··· THE DATA

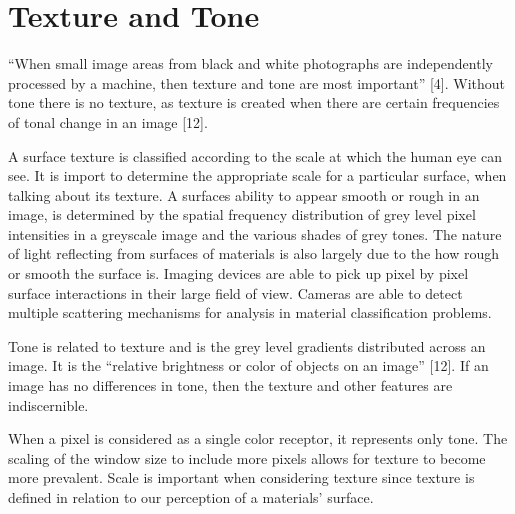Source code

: \section{Texture and Tone}

“When small image areas from black and white photographs are independently processed by a machine, then texture and tone are most important” [4].  Without tone there is no texture, as texture is created when there are certain frequencies of tonal change in an image [12].

A surface texture is classified according to the scale at which the human eye can see.  It is import to determine the appropriate scale for a particular surface, when talking about its texture.  A surfaces ability to appear smooth or rough in an image, is determined by the spatial frequency distribution of grey level pixel intensities in a greyscale image and the various shades of grey tones.  The nature of light reflecting from surfaces of materials is also largely due to the how rough or smooth the surface is.  Imaging devices are able to pick up pixel by pixel surface interactions in their large field of view.  Cameras are able to detect multiple scattering mechanisms for analysis in material classification problems.

Tone is related to texture and is the grey level gradients distributed across an image.  It is the “relative brightness or color of objects on an image” [12].  If an image has no differences in tone, then the texture and other features are indiscernible.

When a pixel is considered as a single color receptor, it represents only tone.  The scaling of the window size to include more pixels allows for texture to become more prevalent.   Scale is important when considering texture since texture is defined in relation to our perception of a materials' surface.



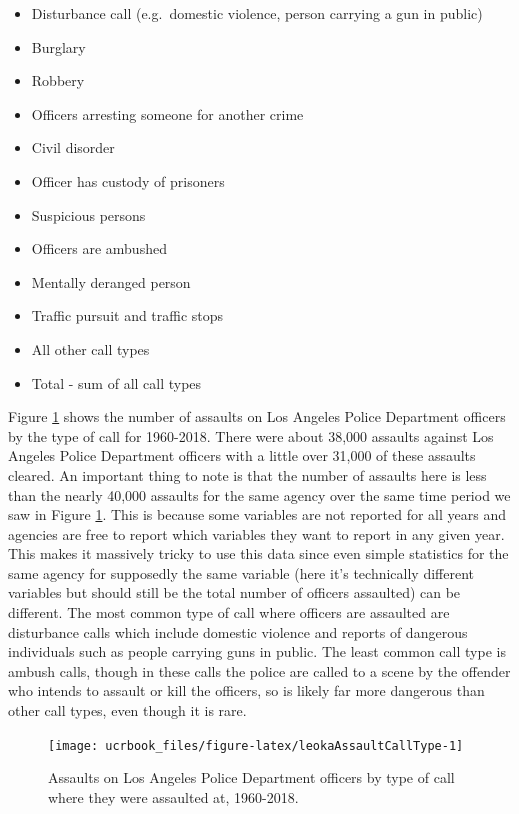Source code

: \documentclass[
  12pt,
  openany]{book}
\providecommand{\tightlist}{%
  \setlength{\itemsep}{0pt}\setlength{\parskip}{0pt}}
\begin{document}
\begin{itemize}
\tightlist
\item
  Disturbance call (e.g.~domestic violence, person carrying a gun in public)
\item
  Burglary
\item
  Robbery
\item
  Officers arresting someone for another crime
\item
  Civil disorder
\item
  Officer has custody of prisoners
\item
  Suspicious persons
\item
  Officers are ambushed
\item
  Mentally deranged person
\item
  Traffic pursuit and traffic stops
\item
  All other call types
\item
  Total - sum of all call types
\end{itemize}

Figure \ref{fig:leokaAssaultCallType} shows the number of assaults on Los Angeles Police Department officers by the type of call for 1960-2018. There were about 38,000 assaults against Los Angeles Police Department officers with a little over 31,000 of these assaults cleared. An important thing to note is that the number of assaults here is less than the nearly 40,000 assaults for the same agency over the same time period we saw in Figure \ref{fig:leokaAssaultCallType}. This is because some variables are not reported for all years and agencies are free to report which variables they want to report in any given year. This makes it massively tricky to use this data since even simple statistics for the same agency for supposedly the same variable (here it's technically different variables but should still be the total number of officers assaulted) can be different. The most common type of call where officers are assaulted are disturbance calls which include domestic violence and reports of dangerous individuals such as people carrying guns in public. The least common call type is ambush calls, though in these calls the police are called to a scene by the offender who intends to assault or kill the officers, so is likely far more dangerous than other call types, even though it is rare.

\begin{figure}

{\centering \texttt{[image: ucrbook\_files/figure-latex/leokaAssaultCallType-1]} 

}

\caption{Assaults on Los Angeles Police Department officers by type of call where they were assaulted at, 1960-2018.}\label{fig:leokaAssaultCallType}
\end{figure}
\end{document}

······

Keeping the pictures out, print the entries above exactly as written.

→ **WORKED SOLUTION**:
Source code

: \section{Texture and Tone}

“When small image areas from black and white photographs are independently processed by a machine, then texture and tone are most important” [4].  Without tone there is no texture, as texture is created when there are certain frequencies of tonal change in an image [12].

A surface texture is classified according to the scale at which the human eye can see.  It is import to determine the appropriate scale for a particular surface, when talking about its texture.  A surfaces ability to appear smooth or rough in an image, is determined by the spatial frequency distribution of grey level pixel intensities in a greyscale image and the various shades of grey tones.  The nature of light reflecting from surfaces of materials is also largely due to the how rough or smooth the surface is.  Imaging devices are able to pick up pixel by pixel surface interactions in their large field of view.  Cameras are able to detect multiple scattering mechanisms for analysis in material classification problems.

Tone is related to texture and is the grey level gradients distributed across an image.  It is the “relative brightness or color of objects on an image” [12].  If an image has no differences in tone, then the texture and other features are indiscernible.

When a pixel is considered as a single color receptor, it represents only tone.  The scaling of the window size to include more pixels allows for texture to become more prevalent.   Scale is important when considering texture since texture is defined in relation to our perception of a materials' surface.



Source code

: \documentclass[
  12pt,
  openany]{book}
\providecommand{\tightlist}{%
  \setlength{\itemsep}{0pt}\setlength{\parskip}{0pt}}
\begin{document}
\begin{itemize}
\tightlist
\item
  Disturbance call (e.g.~domestic violence, person carrying a gun in public)
\item
  Burglary
\item
  Robbery
\item
  Officers arresting someone for another crime
\item
  Civil disorder
\item
  Officer has custody of prisoners
\item
  Suspicious persons
\item
  Officers are ambushed
\item
  Mentally deranged person
\item
  Traffic pursuit and traffic stops
\item
  All other call types
\item
  Total - sum of all call types
\end{itemize}

Figure \ref{fig:leokaAssaultCallType} shows the number of assaults on Los Angeles Police Department officers by the type of call for 1960-2018. There were about 38,000 assaults against Los Angeles Police Department officers with a little over 31,000 of these assaults cleared. An important thing to note is that the number of assaults here is less than the nearly 40,000 assaults for the same agency over the same time period we saw in Figure \ref{fig:leokaAssaultCallType}. This is because some variables are not reported for all years and agencies are free to report which variables they want to report in any given year. This makes it massively tricky to use this data since even simple statistics for the same agency for supposedly the same variable (here it's technically different variables but should still be the total number of officers assaulted) can be different. The most common type of call where officers are assaulted are disturbance calls which include domestic violence and reports of dangerous individuals such as people carrying guns in public. The least common call type is ambush calls, though in these calls the police are called to a scene by the offender who intends to assault or kill the officers, so is likely far more dangerous than other call types, even though it is rare.

\begin{figure}

{\centering \texttt{[image: ucrbook\_files/figure-latex/leokaAssaultCallType-1]} 

}

\caption{Assaults on Los Angeles Police Department officers by type of call where they were assaulted at, 1960-2018.}\label{fig:leokaAssaultCallType}
\end{figure}
\end{document}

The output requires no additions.